Kini, proses penggeledahan masih berlangsung. Sebab itu, Budi belum mengungkap barang bukti yang disita dari rumah Silmy.
“KPK meyakini, dalam penggeledahan ini ada bukti-bukti tambahan yang dibutuhkan penyidik untuk membantu mengungkap perkara ini menjadi terang,” ungkap Budi..
Kasus ini telah menjerat Silmy Karim dan tujuh pejabat Ditjen Imigrasi lainnya. Ketujuh pejabat Ditjen Imigrasi yang turut dijerat KPK, yakni Plt. Dirjen Imigrasi periode 2024-2025 Saffar Godam, Kakanim Imigrasi Jakarta Pusat periode 2024-2025 dan Kakanim Imigrasi Jakarta Barat periode 2025-2026 Ronald Amran Abdullah, dan Kepala Kantor Wilayah (Kakanwil) Ditjen Imigrasi Jawa Barat yang sebelumnya menjabat Direktur Izin Tinggal dan Status Keimigrasian Ditjen Imigrasi Jaya Saputra.

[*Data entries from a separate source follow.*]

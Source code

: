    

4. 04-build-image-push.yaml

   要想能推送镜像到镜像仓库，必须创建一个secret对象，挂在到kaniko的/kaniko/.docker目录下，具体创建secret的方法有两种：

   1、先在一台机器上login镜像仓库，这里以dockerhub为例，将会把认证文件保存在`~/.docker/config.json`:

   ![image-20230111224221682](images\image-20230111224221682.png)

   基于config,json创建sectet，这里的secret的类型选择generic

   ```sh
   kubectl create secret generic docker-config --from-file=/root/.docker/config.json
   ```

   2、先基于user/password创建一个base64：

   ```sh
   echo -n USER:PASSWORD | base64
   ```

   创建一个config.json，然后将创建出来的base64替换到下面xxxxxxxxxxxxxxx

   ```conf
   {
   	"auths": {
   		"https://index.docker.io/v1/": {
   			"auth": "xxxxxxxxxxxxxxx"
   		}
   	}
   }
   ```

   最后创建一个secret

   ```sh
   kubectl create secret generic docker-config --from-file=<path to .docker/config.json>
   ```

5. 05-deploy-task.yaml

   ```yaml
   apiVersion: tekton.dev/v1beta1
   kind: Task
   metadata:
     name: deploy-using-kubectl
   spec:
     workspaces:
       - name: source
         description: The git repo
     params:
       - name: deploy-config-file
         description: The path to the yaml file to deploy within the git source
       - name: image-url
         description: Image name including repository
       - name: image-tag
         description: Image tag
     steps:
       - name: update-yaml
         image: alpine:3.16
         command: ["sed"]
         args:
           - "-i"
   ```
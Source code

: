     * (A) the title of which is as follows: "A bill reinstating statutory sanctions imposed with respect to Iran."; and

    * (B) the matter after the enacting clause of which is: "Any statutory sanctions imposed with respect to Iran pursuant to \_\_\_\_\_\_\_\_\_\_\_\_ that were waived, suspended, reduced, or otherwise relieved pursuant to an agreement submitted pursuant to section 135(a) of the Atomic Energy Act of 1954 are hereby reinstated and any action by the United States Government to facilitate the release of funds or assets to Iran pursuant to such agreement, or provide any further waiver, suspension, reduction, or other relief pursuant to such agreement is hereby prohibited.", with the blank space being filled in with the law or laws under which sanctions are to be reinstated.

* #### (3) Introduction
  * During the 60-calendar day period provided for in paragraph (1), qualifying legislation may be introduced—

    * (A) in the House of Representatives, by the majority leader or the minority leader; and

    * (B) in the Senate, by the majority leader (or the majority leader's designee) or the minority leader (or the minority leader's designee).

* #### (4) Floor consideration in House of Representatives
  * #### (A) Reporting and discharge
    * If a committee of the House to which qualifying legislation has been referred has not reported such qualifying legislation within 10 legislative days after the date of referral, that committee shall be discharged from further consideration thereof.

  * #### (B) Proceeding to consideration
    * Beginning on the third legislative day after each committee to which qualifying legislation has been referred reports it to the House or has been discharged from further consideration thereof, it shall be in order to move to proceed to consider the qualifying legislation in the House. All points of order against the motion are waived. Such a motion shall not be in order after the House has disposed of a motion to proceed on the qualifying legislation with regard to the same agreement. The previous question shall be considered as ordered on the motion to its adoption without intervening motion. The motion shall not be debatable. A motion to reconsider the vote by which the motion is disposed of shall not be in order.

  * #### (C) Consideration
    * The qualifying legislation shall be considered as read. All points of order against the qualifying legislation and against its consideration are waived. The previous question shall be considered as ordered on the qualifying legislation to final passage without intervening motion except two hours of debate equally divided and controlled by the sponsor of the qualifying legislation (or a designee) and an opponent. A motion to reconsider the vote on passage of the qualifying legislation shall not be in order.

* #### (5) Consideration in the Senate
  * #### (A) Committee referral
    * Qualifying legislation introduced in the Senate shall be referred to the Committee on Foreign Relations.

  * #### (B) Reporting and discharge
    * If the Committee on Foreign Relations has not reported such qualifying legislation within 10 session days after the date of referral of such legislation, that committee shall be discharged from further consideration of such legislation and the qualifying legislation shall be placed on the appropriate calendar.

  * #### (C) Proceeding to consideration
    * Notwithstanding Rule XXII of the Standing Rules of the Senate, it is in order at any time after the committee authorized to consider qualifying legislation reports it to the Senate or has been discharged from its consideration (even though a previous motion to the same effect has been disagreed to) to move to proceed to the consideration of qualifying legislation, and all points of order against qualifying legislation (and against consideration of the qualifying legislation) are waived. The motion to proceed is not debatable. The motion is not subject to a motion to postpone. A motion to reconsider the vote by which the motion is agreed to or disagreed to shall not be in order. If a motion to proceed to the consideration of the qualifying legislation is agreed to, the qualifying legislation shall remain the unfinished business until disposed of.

Lalu, Kasubdit Alih Status Izin Tinggal di Direktorat Izin Tinggal dan Status Keimigrasian Ditjen Imigrasi Tessar Bayu Setyaji, Kasubdit di Direktorat Izin Tinggal Bagus Bramantyo, Ketua Tim Alih Status ITAS Juniadi Sri Priambudi, dan Staf Subdit Izin Tinggal Gusti Benardiansyah.
Sepanjang periode 2022-2026, KPK menduga para pihak di Ditjen Imigrasi atau Kementerian Imipas menerima uang secara tunai atau transfer setidaknya mencapai Rp 145,5 miliar. Kemudian uang itu dibagikan kepada para pihak di Ditjen Imigrasi atau Kementerian Imipas setiap pekan di hari Jumat, termasuk Silmy Karim yang menerima jatah Rp 100 juta per pekan.
Atas perbuatannya, para tersangka disangkakan telah melakukan perbuatan tindak pidana korupsi sebagaimana dimaksud dalam Pasal 12 huruf e dan atau Pasal 12B Undang-Undang Nomor 31 Tahun 1999 tentang Pemberantasan Tindak Pidana Korupsi sebagaimana telah diubah denganUndang-Undang Nomor 20 Tahun 2001 tentang pemberantasan tindak pidanakorupsi Jo. Pasal 20 huruf c UU No. 1 Tahun 2023 tentang KUHP. Kini, para tersangka sudah mendekam di rumah tahanan KPK. Silmy dan beberapa tersangka lain ditahan di Rutan Cabang Gedung Merah Putih KPK.